The hiring, which lasted from at least 2006 through 2014 in the Asia Pacific-region and Russia, violated U.S. laws including the Foreign Corrupt Practices Act, the Securities and Exchange Commission said in a Thursday order. The Frankfurt-based bank agreed to settle the case without admitting or denying wrongdoing, the SEC said.
Deutsche Bank employees created false books and records that concealed corrupt hiring practices, according to the SEC. Individuals who were offered jobs typically bypassed the bank’s highly competitive and merit-based process, which required that they have high grades in school and went through multiple rounds of interviews.
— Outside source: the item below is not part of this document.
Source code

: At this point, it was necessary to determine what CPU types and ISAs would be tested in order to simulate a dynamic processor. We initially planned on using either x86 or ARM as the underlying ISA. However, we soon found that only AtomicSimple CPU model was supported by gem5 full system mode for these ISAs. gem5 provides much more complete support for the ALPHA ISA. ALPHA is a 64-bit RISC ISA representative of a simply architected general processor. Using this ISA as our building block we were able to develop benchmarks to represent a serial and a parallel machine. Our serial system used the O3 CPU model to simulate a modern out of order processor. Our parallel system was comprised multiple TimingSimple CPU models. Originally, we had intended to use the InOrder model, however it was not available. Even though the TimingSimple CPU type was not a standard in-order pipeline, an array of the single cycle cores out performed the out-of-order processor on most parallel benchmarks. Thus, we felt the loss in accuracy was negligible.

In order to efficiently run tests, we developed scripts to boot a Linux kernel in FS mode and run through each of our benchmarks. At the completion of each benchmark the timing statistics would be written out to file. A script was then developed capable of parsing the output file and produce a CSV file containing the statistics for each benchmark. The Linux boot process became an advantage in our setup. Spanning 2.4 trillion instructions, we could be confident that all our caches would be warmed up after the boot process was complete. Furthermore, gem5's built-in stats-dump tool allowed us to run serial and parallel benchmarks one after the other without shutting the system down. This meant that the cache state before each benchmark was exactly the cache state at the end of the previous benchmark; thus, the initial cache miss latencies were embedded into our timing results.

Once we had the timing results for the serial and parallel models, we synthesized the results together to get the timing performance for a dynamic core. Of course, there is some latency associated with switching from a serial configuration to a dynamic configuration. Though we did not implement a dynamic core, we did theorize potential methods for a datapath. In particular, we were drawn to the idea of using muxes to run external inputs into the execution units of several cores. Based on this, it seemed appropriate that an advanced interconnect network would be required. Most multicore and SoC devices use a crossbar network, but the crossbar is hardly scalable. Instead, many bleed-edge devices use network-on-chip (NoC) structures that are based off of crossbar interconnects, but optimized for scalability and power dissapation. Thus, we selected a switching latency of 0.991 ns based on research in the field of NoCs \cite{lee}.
One Russian hire who worked in London performed so badly that a human resources employee deemed him “a liability to the reputation of the program, if not their firm,” the SEC said.
The company agreed to pay a $3 million fine and more than $13 million disgorgement and interest, and amount that the SEC said reflects its level of cooperation.
“Deutsche Bank provided substantial cooperation to the SEC in its inquiry and has implemented numerous remedial measures to improve the bank’s hiring practices,” bank spokesman Troy Gravitt said in an email statement.
The SEC and U.S. Justice Department in the past decade made enforcing anti-bribery laws a priority, specifically scrutinizing how financial firms had awarded internships. The industry-wide investigations were referred to as princeling probes, because they often focused on individuals with connections to the Communist party in China and prominent business people.
Deutsche Bank’s SEC sanction is small when compared with other banks accused of similar misconduct. JPMorgan Chase & Co. was penalized about $264 million in November 2016, while Credit Suisse Group AG agreed to pay $77 million in July 2018. The JPMorgan and Credit Suisse cases also resolved Justice Department allegations.